The purpose of Parallax Sounds is not to recreate the local music scene of the 1990s as if one were there. Contento was a big fan of Chicago post-rock, which he heard as a young man in Italy. He's recreated that experience--listening to the music from afar and imaging the city that produced it. No peripheral figures appear in the film: no journalists who covered the scene, no one from Thrill Jockey Records, no fans. Despite its bustling air, the film has a solitary feel to it.
If Contento is uninterested in creating a conventional documentary, he really captured visual experience of the city, particularly the downtown area and lake front. The movie begins in deep winter--the frozen lake shore is chilling, literally--and ends in high summer when the city really opens up.

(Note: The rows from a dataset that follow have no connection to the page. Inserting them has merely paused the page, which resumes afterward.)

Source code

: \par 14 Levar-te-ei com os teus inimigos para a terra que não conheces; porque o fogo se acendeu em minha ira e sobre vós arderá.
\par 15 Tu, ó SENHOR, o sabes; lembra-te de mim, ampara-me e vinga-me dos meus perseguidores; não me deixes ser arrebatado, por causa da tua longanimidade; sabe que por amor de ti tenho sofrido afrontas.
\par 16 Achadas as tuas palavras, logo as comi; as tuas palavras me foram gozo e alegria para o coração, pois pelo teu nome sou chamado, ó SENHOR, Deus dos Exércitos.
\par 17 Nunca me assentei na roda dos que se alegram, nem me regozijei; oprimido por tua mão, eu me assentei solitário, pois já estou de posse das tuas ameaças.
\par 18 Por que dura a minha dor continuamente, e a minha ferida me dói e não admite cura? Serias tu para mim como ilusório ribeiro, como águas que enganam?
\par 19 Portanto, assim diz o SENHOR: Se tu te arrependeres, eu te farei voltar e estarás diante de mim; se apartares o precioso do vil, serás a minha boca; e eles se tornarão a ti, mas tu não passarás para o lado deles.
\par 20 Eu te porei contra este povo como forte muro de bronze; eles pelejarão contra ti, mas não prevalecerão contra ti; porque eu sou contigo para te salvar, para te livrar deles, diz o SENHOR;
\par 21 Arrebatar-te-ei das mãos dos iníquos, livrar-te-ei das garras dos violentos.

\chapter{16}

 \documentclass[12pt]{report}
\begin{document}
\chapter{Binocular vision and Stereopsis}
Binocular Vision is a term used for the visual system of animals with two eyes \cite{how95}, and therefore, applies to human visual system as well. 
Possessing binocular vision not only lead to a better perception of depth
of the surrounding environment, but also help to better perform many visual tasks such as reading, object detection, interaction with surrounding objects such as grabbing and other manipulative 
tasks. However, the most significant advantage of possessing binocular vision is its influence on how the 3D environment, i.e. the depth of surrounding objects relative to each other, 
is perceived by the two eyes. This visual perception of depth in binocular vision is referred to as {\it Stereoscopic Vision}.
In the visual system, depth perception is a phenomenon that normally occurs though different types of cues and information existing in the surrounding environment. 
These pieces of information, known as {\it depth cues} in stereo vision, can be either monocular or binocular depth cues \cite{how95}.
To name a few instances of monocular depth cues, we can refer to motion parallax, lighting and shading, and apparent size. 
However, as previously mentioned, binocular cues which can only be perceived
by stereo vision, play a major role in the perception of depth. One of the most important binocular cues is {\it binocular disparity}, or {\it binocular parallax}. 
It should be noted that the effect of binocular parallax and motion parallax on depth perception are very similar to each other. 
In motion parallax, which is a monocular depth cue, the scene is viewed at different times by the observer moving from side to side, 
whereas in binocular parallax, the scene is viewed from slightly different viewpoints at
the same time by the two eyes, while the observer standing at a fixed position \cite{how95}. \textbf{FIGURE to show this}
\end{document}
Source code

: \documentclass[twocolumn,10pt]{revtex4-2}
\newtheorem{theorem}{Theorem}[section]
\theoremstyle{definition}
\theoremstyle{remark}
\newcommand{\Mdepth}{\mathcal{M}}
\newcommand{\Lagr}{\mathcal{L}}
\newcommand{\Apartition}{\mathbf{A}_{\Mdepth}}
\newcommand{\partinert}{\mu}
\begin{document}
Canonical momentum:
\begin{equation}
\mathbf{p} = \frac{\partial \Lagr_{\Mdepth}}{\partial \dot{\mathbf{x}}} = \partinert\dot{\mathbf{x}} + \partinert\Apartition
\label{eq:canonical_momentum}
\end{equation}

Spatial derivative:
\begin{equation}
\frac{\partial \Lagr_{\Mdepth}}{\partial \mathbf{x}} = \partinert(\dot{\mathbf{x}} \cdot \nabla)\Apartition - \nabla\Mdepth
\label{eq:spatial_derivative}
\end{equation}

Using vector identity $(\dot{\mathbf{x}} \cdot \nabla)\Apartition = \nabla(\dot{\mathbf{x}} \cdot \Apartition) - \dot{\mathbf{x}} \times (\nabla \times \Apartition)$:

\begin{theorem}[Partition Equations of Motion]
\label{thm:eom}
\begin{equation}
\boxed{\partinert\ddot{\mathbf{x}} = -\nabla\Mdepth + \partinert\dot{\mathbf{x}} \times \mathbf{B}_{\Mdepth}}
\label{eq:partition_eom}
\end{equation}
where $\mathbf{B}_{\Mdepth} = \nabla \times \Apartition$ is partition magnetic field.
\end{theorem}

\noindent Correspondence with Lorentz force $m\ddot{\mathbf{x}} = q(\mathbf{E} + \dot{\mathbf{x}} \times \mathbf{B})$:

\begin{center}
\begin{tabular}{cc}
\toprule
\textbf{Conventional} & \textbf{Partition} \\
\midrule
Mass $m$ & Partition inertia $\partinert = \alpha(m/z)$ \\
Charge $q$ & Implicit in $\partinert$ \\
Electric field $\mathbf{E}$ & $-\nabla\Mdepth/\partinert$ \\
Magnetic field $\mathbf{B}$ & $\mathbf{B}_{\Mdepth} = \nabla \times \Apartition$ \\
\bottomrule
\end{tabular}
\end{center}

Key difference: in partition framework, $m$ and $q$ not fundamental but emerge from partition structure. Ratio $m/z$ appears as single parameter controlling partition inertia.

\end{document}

Contento seems to thaw himself. His Strade d'Acqua (Roads of Water, 2009) consisted almost entirely in long tracking shots, mostly of a boat traveling on the Amazon River. In Parallax Sounds he uses the same basic technique--he must have bought a monthly pass to the Chicago Water Taxi--but with greater attention to composing within the frame. At times he approaches the abstractions of Ruttmann and Alberto Cavalcanti in Rien que les heures (1926), but warmer than the former and less playful than the latter.
If you're looking for a film that captures the post-rock scene of the 1990s as it once happened, then you'll be disappointed. Instead, Parallax Sounds traces the music's coming into being, its origins in the city itself. The film is a way of listening.
Parallax Sounds did a great job. Nice job!